# Electrical Career Paths



## Coppersmith (Aug 11, 2017)

Well you can slice up electrical jobs in a number of different ways.

First off there is inside and outside. Outside are the linemen who work do all the wiring from the power plant to the meter outside homes, businesses and factories. The inside guys and gals do everything from the meter to the equipment being powered and also build the power plants together with linemen and women.

Then you can divide the jobs into industrial, heavy commercial, light commercial, and residential.

The wiring can be divided into power wiring; and data and telecommunications wiring.

Electricians also work in other trades like air conditioning, and elevators.

You will find electricians who specialize in just one of the above and others who can do most of it. Each area has it's pros and cons.

And there is engineering. Electrical engineers are not as smart as electricians even though they are more educated, but they get to sit in air conditioned offices and draw up plans for electrical systems.


----------



## joebanana (Dec 21, 2010)

Are you a union apprentice, or a "registered" apprentice? The best part of this trade is you're always learning something new.
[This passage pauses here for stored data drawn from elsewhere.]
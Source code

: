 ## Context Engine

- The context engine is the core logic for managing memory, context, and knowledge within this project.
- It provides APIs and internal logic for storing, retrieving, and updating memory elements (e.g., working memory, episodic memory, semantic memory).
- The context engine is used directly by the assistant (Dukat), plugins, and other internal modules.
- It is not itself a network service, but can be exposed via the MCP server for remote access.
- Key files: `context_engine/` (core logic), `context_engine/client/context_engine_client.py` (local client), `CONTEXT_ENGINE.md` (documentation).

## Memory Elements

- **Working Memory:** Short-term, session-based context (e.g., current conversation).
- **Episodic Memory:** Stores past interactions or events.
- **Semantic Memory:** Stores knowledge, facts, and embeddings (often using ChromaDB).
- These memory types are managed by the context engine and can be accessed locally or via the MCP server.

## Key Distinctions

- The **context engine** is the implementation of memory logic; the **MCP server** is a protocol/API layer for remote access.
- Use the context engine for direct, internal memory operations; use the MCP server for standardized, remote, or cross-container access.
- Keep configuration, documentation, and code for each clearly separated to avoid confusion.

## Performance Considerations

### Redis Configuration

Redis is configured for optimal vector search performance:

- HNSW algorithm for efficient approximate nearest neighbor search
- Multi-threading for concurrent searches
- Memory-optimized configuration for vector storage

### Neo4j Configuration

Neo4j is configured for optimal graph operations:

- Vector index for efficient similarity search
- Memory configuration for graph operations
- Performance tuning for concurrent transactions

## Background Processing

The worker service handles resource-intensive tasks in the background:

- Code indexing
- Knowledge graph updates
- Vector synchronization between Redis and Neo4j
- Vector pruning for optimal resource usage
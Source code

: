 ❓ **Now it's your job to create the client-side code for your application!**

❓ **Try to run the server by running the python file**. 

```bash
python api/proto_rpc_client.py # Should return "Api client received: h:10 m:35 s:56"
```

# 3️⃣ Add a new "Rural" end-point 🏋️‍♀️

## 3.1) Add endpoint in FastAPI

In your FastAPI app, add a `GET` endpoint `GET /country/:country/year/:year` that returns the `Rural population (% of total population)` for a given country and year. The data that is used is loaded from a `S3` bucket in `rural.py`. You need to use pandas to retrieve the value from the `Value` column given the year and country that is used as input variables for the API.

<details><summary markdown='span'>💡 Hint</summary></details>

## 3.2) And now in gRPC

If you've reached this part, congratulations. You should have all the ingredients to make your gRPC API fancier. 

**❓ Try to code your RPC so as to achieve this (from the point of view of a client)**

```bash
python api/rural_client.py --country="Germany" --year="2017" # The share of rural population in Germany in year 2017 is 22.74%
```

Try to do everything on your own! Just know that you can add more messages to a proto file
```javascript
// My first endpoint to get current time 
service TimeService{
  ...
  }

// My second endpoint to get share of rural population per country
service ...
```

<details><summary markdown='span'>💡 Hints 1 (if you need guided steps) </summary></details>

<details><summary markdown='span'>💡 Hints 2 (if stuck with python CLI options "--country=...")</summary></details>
There are lots of different ways you can go, the possibilities are limitless, and sometimes you're just taken in a particular direction. It all boils down to how driven you are. Since you're new to the trade, the best advice I can give you is, ask lots of questions. Most old timers like answering them. Warning: Some co-workers can be d*cks, you'll figure out who they are real quick.


----------



## John Valdes (May 17, 2007)

Welcome Con duit.


----------



## The_Modifier (Oct 24, 2009)

con_duit said:


> Hi I am a first year apprentice, started a couple months ago on a construction site that is residential/commercial. My question is what are my options as far as career paths in this Trade goes? What are the careers inside of construction, and outside. For the more experienced electricians out there, how did you come about that career path? Did it just happen over the years, did you have to bug someone about, was it offered to you? I've been asking at the job but I wanted to get some feedback from here as well. Thanks.


Ok....

First off, have patience with me- I am from Canada, and our apprenticeships are 9000 hours or "roughly" 4 1/2- 5 years. So that equates to 54- 60 months. And at ball parkish 40 hours a week for 48 weeks (minus the holidays/ sick days and required government holidays equaling 1920 hours per year for a total of 4.6875 years- at the best. Just lest that 4- 3/4 years.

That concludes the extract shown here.